La fuga, numerosísima, obligó al Ineos a domarla. Carapaz, el líder desde que cuarteara a Roglic en Formigal, dispuso el equipo para la caza. Froome, admirable el campeón de tanto que ahora es un ejemplo de compañerismo, encolumnó al pelotón, que perseguía al grupo de los rebeldes. En el primer repaso de la montaña, Valverde, Godon y Dewulf se destacaron. Solo Godon sobrevivió kilómetros después. Se secó en el segundo paso, devorado por el grupo de escapados. Entre los favoritos, cuentas de un rosario. Carapaz contaba con el báculo de Dylan Van Baarle y el efecto tractor de Amador, su guardaespaldas. Roglic mantenía la calma. El esloveno disponía de avanzadilla a Kuss y Bennett. Zapadores entre las hayas que festoneaban los lazos de una montaña que vio en 1968 despegar a Felice Gimondi y cinco años después a Luis Ocaña pelearse con Merckx y Thevenet.

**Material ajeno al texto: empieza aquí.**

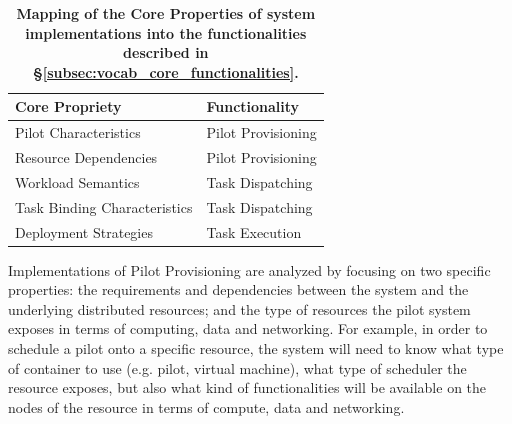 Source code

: \documentclass{sig-alternate}
\begin{document}

\begin{table}
\centering
 \begin{tabular}{|l|l|}
  \hline
    \textbf{Core Propriety} & \textbf{Functionality} \\ \hline
  \hline
    Pilot Characteristics & Pilot Provisioning \\
  \hline
    Resource Dependencies & Pilot Provisioning \\
  \hline
    Workload Semantics & Task Dispatching \\
  \hline
    Task Binding Characteristics & Task Dispatching \\
  \hline
    Deployment Strategies & Task Execution \\ \hline
 \end{tabular}
 \caption{\textbf{Mapping of the Core Properties of \pilotjob system
                  implementations into the functionalities described in
                  \S\ref{subsec:vocab_core_functionalities}.}\up}
 \label{table:core_properties}
\end{table}

Implementations of Pilot Provisioning are analyzed by focusing on two specific
properties: the requirements and dependencies between the \pilotjob system and
the underlying distributed resources; and the type of resources the pilot
system exposes in terms of computing, data and networking. For example, in
order to schedule a pilot onto a specific resource, the \pilotjob system will
need to know what type of container to use (e.g. pilot, virtual machine), what
type of scheduler the resource exposes, but also what kind of functionalities
will be available on the nodes of the resource in terms of compute, data and
networking.

\end{document}
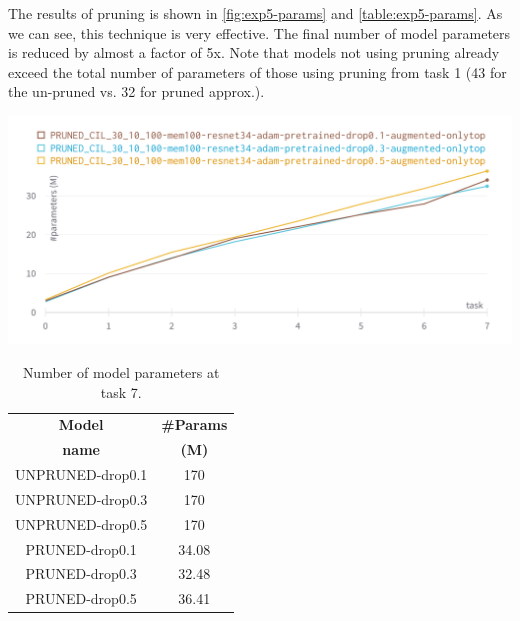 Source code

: The results of pruning is shown in \autoref{fig:exp5-params} and \autoref{table:exp5-params}.
As we can see, this technique is very effective.
The final number of model parameters is reduced by almost a factor of 5x.
Note that models not using pruning already exceed the total number of parameters of those using pruning from task 1 (43 for the un-pruned vs. 32 for pruned approx.).

\begin{table}[ht]
    \begin{minipage}[b]{0.49\linewidth}
        \centering
        \includegraphics[width=1\linewidth]{images/exp/exp5-params.png}
        \label{fig:exp5-params}
    \end{minipage}
    \hfill
    \begin{minipage}[b]{0.49\linewidth}
        \centering
        \begin{tabular}{c|c}
            \hline
            \textbf{Model} &
            \textbf{\#Params} \\
            \textbf{name} &
            \textbf{(M)} \\
            \hline
            \hline
UNPRUNED-drop0.1&170\\
UNPRUNED-drop0.3&170\\
UNPRUNED-drop0.5&170\\
\hline
PRUNED-drop0.1&34.08\\
PRUNED-drop0.3&32.48\\
PRUNED-drop0.5&36.41\\
            \hline
        \end{tabular}
            \caption{Number of model parameters at task 7.}
            \label{fig:exp5-params}
    \end{minipage}
\end{table}

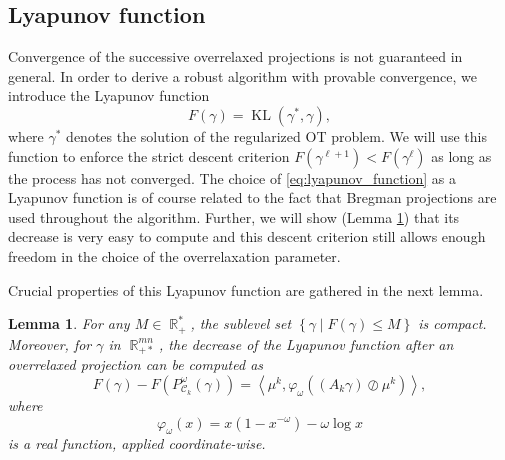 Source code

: \documentclass{article} %
\newcommand{\scal}[2]{\left\langle #1 , #2 \right\rangle}
\DeclareMathOperator{\IR}{\mathbb{R}}
\DeclareMathOperator{\Ccal}{\mathcal{C}}
\DeclareMathOperator{\KL}{KL}
\theoremstyle{plain}
\newtheorem{proposition}{Proposition}
\newtheorem{lemma}{Lemma}
\theoremstyle{definition}
\theoremstyle{remark}
\begin{document}
\subsection{Lyapunov function}
Convergence of the successive overrelaxed projections is not guaranteed in general. In order to derive a robust algorithm with provable convergence, we introduce the Lyapunov function 
\begin{equation}\label{eq:lyapunov_function}
F(\gamma) = \KL(\gamma^*, \gamma),
\end{equation}
where $\gamma^*$ denotes the solution of the regularized OT problem. We will use this function to enforce the strict descent criterion $F(\gamma^{\ell+1}) < F(\gamma^\ell)$ as long as the process has not converged.
%
The choice of \eqref{eq:lyapunov_function} as a Lyapunov function is of course related to the fact that Bregman projections are used throughout the algorithm. Further, we will show (Lemma \ref{lemma:lyapunov_decrease}) that its decrease is very easy to compute and this descent criterion still allows enough freedom in the choice of the overrelaxation parameter.

Crucial properties of this Lyapunov function are gathered in the next lemma.
\begin{lemma} \label{lemma:lyapunov_decrease}
	For any $M \in \IR_+^*$, the sublevel set $\left\{ \gamma \mid F(\gamma) \le M \right\}$ is compact.
	Moreover, for $\gamma$ in $\IR^{mn}_{+*}$, the decrease of the Lyapunov function after an overrelaxed projection can be computed as
	\begin{equation} \label{eq:kl_diff_scal}
	F(\gamma) - F(P^\omega_{\Ccal_k}(\gamma)) = 
	\scal{\mu^k}{\varphi_\omega \left((A_k \gamma) \oslash \mu^k \right)},
	\end{equation}
	where
	\begin{equation}
	\varphi_\omega(x) = x(1-x^{-\omega}) - \omega \log x
	\end{equation}
	is a real function, applied coordinate-wise.
\end{lemma}
\end{document}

Woods, el hombre que bautizó Oiz, al que le puso su nombre en la Vuelta, se disparó después del fogueo entre Kuss, Valverde y Bennett. Woods se asomó al balcón de Bizkaia y vio el cielo. Las vistas de Orduña eran bellas pero dolientes. Valverde se erizó. Bennett y Kuss se apartaron. Dimitieron. Se propulsó Martin y Fraile se hizo grande para enlazar en el coloso con Valverde y el jadeante Peters. Coronó Woods con el cielo partido, luminoso y burlón, pero triste y gris. En el descenso, todos se encolaron. Fraile, Valverde, Peters, Martin y Woods, atrapado. Orduña paralizó a los jerarcas, acurrucados en una montaña con rocas que saludan despiadadas. A todas las vigila el pico del Fraile y su vista de águila.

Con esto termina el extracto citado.